Short cuts in the daytime
I went to see the good doctor about eleven years ago at the Forum. I remember very clearly that he announced himself as follows (or, at least, this is what I think I heard): "I'm Dr John, the Night Tripper. I take short cuts in the daytime". I still have no idea what this means, but it sounded really cool.
Hot Rats
I knew from my Led Zeppelin and other albums that a guitar could sing and lift a song to exciting heights, and I was more than familiar with Jimi's genius, but I hadn't heard anyone do what Frank does on this album with an electric guitar, the Captain on growling, and a full band as tight as a very tight thing.

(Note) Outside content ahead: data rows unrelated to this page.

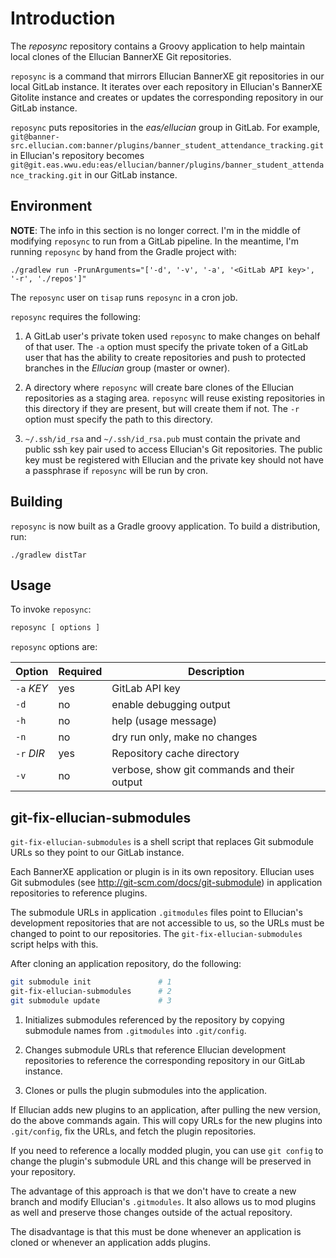 # Introduction

The _reposync_ repository contains a Groovy application to help maintain local clones of the Ellucian BannerXE Git repositories.

`reposync` is a command that mirrors Ellucian BannerXE git repositories in our local GitLab instance. It iterates over each repository in Ellucian's BannerXE Gitolite instance and creates or updates the corresponding repository in our GitLab instance.

`reposync` puts repositories in the _eas/ellucian_ group in GitLab. For example, `git@banner-src.ellucian.com:banner/plugins/banner_student_attendance_tracking.git` in Ellucian's repository becomes `git@git.eas.wwu.edu:eas/ellucian/banner/plugins/banner_student_attendance_tracking.git` in our GitLab instance.

## Environment

**NOTE**: The info in this section is no longer correct. I'm in the middle of modifying `reposync` to run from a GitLab pipeline. In the meantime, I'm running `reposync` by hand from the Gradle project with:

```
./gradlew run -PrunArguments="['-d', '-v', '-a', '<GitLab API key>', '-r', './repos']"
```

The `reposync` user on `tisap` runs `reposync` in a cron job.

`reposync` requires the following:

1.  A GitLab user's private token used `reposync` to make changes on behalf of that user.  The `-a` option must specify the private token of a GitLab user that has the ability to create repositories and push to protected branches in the _Ellucian_ group (master or owner).

1.  A directory where `reposync` will create bare clones of the Ellucian repositories as a staging area. `reposync` will reuse existing repositories in this directory if they are present, but will create them if not. The `-r` option must specify the path to this directory.

1.  `~/.ssh/id_rsa` and `~/.ssh/id_rsa.pub` must contain the private and public ssh key pair used to access Ellucian's Git repositories.  The public key must be registered with Ellucian and the private key should not have a passphrase if `reposync` will be run by
cron.

## Building

`reposync` is now built as a Gradle groovy application. To build a distribution, run:

```
./gradlew distTar
```

## Usage

To invoke `reposync`:

```a 
reposync [ options ]
```
`reposync` options are:

| Option | Required | Description |
| --- | --- | --- |
| `-a` _KEY_ | yes | GitLab API key |
| `-d` | no | enable debugging output |
| `-h` | no | help (usage message) |
| `-n` | no | dry run only, make no changes |
| `-r` _DIR_ | yes | Repository cache directory |
| `-v` | no | verbose, show git commands and their output |

## git-fix-ellucian-submodules

`git-fix-ellucian-submodules` is a shell script that replaces Git submodule URLs so they point to our GitLab instance.

Each BannerXE application or plugin is in its own repository.  Ellucian uses Git submodules (see http://git-scm.com/docs/git-submodule) in application repositories to reference plugins.

The submodule URLs in application `.gitmodules` files point to Ellucian's development repositories that are not accessible to us, so the URLs must be changed to point to our repositories.  The `git-fix-ellucian-submodules` script helps with this.

After cloning an application repository, do the following:

```bash
git submodule init               # 1
git-fix-ellucian-submodules      # 2
git submodule update             # 3
```

1. Initializes submodules referenced by the repository by copying submodule names from `.gitmodules` into `.git/config`.

2. Changes submodule URLs that reference Ellucian development repositories to reference the corresponding repository in our GitLab instance.

3. Clones or pulls the plugin submodules into the application.

If Ellucian adds new plugins to an application, after pulling the new version, do the above commands again.  This will copy URLs for the new plugins into `.git/config`, fix the URLs, and fetch the plugin repositories.

If you need to reference a locally modded plugin, you can use `git config` to change the plugin's submodule URL and this change will be preserved in your repository.

The advantage of this approach is that we don't have to create a new branch and modify Ellucian's `.gitmodules`.  It also allows us to mod plugins as well and preserve those changes outside of the actual repository.

The disadvantage is that this must be done whenever an application is cloned or whenever an application adds plugins.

It was an epiphany, and also the road to near ruin, with perpetually growing "wish lists" for years to come.
If Dweezil thinks I'm going to make that mistake again... Oh bugger.
So many...
...my parents had a small collection of 70s/80s rock albums ranging from Van Der Graaf Generator to King Crimson to Peter Gabriel, Pink Floyd and John Martyn. All of them fascinated me from an early age and continue to do so.
My own more recent 'what the...' discoveries which opened my mind to a whole new world of music include Scott Walker's 'Climate Of Hunter' and Van Morrison's 'Common One'. I posted this on the Van thread, but both of those albums are by 60s legends who did a great big 'screw you' to the music industry's expectations of them and current trends, delivering wildly uncommercial albums which were ignored at the time but acquired mystique as the years went on.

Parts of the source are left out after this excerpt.